On Shockoe Center’s demise, the Highwoods developers added that the “good faith” but ultimately unsuccessful effort by a group of local investors to buy a baseball team had “fundamentally altered the way minor-league baseball will now return to Richmond. The city will need to negotiate directly with any new team owner on such issues as location, timing and financing of a new ballpark.”
Minor League Baseball and the Eastern League are in the process of identifying a franchise to relocate to Richmond with current or new ownership. An Aug. 1 deadline to clarify those issues is in effect.
In a statement yesterday, Mayor Dwight C. Jones praised the Shockoe Center developers for their vision, and he underscored their conclusion that ballpark financing “is just not possible in today’s revenue bond market.”
“At this time, the situation affords us an avenue to fully re-engage our regional partners in the discussion of the direction we, as a region, wish to move in,” Jones said. “We know there is excitement about Richmond as a baseball town and we have a commitment from the Eastern League that there will be a team on the ground in The Diamond next spring.
“What we must do now is to determine what our long-term solution will be and the best way to go about accomplishing that goal.”

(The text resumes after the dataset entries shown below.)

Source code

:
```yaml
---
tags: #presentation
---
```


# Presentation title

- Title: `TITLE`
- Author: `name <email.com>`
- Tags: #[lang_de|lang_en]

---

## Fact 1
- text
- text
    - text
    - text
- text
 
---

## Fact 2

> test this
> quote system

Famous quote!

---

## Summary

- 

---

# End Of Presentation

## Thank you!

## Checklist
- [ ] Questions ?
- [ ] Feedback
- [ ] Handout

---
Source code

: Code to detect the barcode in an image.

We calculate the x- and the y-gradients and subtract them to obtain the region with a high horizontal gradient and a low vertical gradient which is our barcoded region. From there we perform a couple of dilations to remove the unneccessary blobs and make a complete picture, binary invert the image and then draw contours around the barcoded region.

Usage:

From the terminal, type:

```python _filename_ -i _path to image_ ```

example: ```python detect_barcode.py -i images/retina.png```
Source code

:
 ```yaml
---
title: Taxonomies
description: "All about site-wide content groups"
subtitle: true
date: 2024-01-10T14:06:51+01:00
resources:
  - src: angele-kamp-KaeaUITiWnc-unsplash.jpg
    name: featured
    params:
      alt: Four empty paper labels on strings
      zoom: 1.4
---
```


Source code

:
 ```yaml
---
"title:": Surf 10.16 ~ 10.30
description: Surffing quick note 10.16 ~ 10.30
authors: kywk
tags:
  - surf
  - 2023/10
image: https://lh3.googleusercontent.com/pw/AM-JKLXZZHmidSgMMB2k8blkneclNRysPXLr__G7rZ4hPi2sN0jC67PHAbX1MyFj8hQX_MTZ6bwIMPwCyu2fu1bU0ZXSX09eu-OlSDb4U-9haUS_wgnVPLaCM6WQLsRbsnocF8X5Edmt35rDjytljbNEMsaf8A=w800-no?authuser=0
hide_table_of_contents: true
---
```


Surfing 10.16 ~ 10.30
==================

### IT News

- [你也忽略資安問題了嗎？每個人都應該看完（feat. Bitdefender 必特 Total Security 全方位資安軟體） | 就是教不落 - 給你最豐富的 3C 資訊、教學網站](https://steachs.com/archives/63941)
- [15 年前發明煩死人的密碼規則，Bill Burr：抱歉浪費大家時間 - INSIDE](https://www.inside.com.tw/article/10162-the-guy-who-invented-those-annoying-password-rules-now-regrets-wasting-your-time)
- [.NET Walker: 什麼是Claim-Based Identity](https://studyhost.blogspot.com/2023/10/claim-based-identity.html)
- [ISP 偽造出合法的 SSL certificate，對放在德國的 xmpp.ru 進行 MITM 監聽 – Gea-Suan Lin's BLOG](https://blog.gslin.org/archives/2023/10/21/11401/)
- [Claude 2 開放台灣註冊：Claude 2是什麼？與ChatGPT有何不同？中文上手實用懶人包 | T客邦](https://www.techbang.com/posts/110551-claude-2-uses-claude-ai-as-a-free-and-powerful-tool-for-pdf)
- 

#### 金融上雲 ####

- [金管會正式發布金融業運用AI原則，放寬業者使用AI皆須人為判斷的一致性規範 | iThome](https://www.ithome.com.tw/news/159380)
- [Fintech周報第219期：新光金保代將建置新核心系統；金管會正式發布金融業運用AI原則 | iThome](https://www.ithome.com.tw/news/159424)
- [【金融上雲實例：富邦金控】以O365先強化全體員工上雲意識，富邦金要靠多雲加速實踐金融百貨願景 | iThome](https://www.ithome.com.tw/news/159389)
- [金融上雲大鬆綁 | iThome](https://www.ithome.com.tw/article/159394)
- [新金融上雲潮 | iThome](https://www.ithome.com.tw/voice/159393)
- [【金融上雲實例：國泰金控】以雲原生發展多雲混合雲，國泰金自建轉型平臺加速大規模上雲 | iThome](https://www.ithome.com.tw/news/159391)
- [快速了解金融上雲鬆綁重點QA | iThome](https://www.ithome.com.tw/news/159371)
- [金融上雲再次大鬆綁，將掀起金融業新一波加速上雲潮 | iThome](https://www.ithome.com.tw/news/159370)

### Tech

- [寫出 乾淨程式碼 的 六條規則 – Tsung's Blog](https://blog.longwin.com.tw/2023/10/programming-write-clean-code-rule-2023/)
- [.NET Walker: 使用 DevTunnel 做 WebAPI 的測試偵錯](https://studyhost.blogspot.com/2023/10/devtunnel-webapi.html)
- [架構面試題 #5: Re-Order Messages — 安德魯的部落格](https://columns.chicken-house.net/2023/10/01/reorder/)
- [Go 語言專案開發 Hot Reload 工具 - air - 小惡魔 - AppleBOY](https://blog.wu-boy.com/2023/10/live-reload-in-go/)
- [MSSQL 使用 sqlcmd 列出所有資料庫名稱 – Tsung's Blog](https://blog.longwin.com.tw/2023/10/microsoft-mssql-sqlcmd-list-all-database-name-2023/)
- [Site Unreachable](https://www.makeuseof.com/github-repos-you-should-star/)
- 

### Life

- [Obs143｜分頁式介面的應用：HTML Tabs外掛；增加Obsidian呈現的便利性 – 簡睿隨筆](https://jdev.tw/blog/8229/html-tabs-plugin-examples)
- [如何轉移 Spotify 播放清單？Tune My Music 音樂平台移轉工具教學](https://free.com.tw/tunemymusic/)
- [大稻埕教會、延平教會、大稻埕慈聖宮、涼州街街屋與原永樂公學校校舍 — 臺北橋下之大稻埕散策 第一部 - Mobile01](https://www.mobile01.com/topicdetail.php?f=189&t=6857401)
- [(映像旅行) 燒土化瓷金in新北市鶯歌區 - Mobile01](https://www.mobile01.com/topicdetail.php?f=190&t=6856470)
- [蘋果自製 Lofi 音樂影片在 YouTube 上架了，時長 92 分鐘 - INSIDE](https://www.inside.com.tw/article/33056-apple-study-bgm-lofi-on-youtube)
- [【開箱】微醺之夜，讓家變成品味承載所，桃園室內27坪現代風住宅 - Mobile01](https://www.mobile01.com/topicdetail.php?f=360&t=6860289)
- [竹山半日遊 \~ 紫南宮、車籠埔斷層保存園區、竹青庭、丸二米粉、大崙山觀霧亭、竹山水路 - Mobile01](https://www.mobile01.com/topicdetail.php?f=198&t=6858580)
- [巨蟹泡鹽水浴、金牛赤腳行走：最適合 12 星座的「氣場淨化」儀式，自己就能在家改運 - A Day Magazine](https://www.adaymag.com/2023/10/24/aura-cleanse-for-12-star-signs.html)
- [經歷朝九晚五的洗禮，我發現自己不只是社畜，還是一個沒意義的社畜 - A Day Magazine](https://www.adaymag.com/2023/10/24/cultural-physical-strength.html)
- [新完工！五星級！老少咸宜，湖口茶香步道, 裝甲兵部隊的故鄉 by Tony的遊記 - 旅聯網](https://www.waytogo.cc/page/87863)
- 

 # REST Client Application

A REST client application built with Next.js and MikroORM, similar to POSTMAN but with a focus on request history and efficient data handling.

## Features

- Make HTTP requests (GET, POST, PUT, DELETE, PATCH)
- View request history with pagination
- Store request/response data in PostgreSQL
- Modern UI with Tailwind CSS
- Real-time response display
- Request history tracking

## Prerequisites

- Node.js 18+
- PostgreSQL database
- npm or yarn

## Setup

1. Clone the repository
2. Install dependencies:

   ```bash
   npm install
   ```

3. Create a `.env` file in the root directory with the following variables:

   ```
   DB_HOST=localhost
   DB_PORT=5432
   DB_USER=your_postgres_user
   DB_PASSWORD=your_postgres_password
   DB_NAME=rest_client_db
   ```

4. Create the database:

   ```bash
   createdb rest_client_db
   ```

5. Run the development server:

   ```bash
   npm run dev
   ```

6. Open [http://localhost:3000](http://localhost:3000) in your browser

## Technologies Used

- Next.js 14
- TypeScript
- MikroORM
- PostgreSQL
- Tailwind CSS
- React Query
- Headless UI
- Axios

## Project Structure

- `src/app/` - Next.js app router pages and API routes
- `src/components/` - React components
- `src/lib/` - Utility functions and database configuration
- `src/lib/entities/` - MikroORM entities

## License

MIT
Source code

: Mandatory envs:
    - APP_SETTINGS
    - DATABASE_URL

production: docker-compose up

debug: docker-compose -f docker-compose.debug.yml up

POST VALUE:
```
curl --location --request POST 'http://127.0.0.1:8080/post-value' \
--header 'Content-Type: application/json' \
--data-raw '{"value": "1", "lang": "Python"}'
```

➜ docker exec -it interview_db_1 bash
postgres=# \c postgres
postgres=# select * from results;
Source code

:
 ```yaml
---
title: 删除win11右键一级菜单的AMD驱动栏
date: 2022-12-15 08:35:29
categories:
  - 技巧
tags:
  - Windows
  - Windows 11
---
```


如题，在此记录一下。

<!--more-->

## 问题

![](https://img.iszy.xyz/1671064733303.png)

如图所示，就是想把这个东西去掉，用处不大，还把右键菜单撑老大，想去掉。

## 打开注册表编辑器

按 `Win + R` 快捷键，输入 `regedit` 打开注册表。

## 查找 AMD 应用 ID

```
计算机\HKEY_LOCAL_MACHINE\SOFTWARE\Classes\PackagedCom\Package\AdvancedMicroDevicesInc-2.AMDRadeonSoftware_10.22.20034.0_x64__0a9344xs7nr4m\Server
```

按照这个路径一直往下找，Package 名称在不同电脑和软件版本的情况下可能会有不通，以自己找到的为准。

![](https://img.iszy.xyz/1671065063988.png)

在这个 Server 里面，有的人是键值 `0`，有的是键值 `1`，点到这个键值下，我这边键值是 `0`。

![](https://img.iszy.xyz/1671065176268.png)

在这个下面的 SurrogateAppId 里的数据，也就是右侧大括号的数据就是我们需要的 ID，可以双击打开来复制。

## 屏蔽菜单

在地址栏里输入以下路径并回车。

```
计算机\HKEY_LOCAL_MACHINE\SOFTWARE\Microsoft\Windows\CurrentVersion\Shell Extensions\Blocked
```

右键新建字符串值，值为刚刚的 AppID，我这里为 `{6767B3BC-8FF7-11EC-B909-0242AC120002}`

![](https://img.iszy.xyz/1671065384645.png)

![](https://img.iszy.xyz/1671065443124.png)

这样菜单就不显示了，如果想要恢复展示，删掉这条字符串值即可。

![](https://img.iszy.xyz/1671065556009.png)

The $318 million Shockoe Center project was announced last October after then-Mayor L. Douglas Wilder selected Highwoods Properties as the master developer for city property in Shockoe Bottom and on the Boulevard following a request for proposals. Wilder had nixed another private proposal for baseball in Shockoe Bottom earlier in his term.
Jones took office in January and proceeded cautiously on Shockoe Center, initially persuading the developers to push back a deadline for preliminary city approval from March 1 to Aug. 1.
The idea of baseball in the Bottom had its supporters as well as its critics, many of whom argued that Richmond’s plans for baseball should focus on refurbishing or replacing The Diamond, the longtime home of the Richmond Braves’ home on the Boulevard.
In March, the Jones administration hired consultants to review the financial viability of Shockoe Center, specifically its plan to finance the $60 million ballpark without city backing using tax revenues generated by restaurants, residences and other new private development around it.
However, the consultants, led by Davenport & Co., concluded that the project would be “highly feasible” with city credit support and “highly unlikely” to be financed otherwise.
In yesterday’s statement, the developers said the study “validated our fundamental premise” for ballpark financing and acknowledged that the plan “is not possible in today’s revenue bond market.” The developers emphasized that they had never intended to pursue financing in the current market.
“We are convinced, however, that the coming economic recovery would allow revenue bonds to be sold without the city’s general obligation backing, possibly as early as next year,” the statement said. “We have always maintained that the city’s debt capacity should be used for public projects like schools, streets and a new jail, and not for a new ballpark.”
Last month, Jones called on the Shockoe Center developers and other groups to resolve differences between their plans for Shockoe Bottom. Those projects also include high-speed rail, the city’s slave trail and a bus-transfer center in the train shed at Main Street Station.
In their statement, the Shockoe Center developers said they had reached a preliminary agreement allowing their project and the bus transfer center to co-exist. They also noted that they had dropped Shockoe Center’s $90 million third phase to accommodate the slave-trail project and related activities to commemorate the area’s importance in black history.
“We believe heritage is compatible with baseball, high-speed rail and some level of bus transit,” the Shockoe Center developers said. “However, all of these issues require further research, and important decisions must be made by all stakeholders before the private sector can be truly effective in the process.”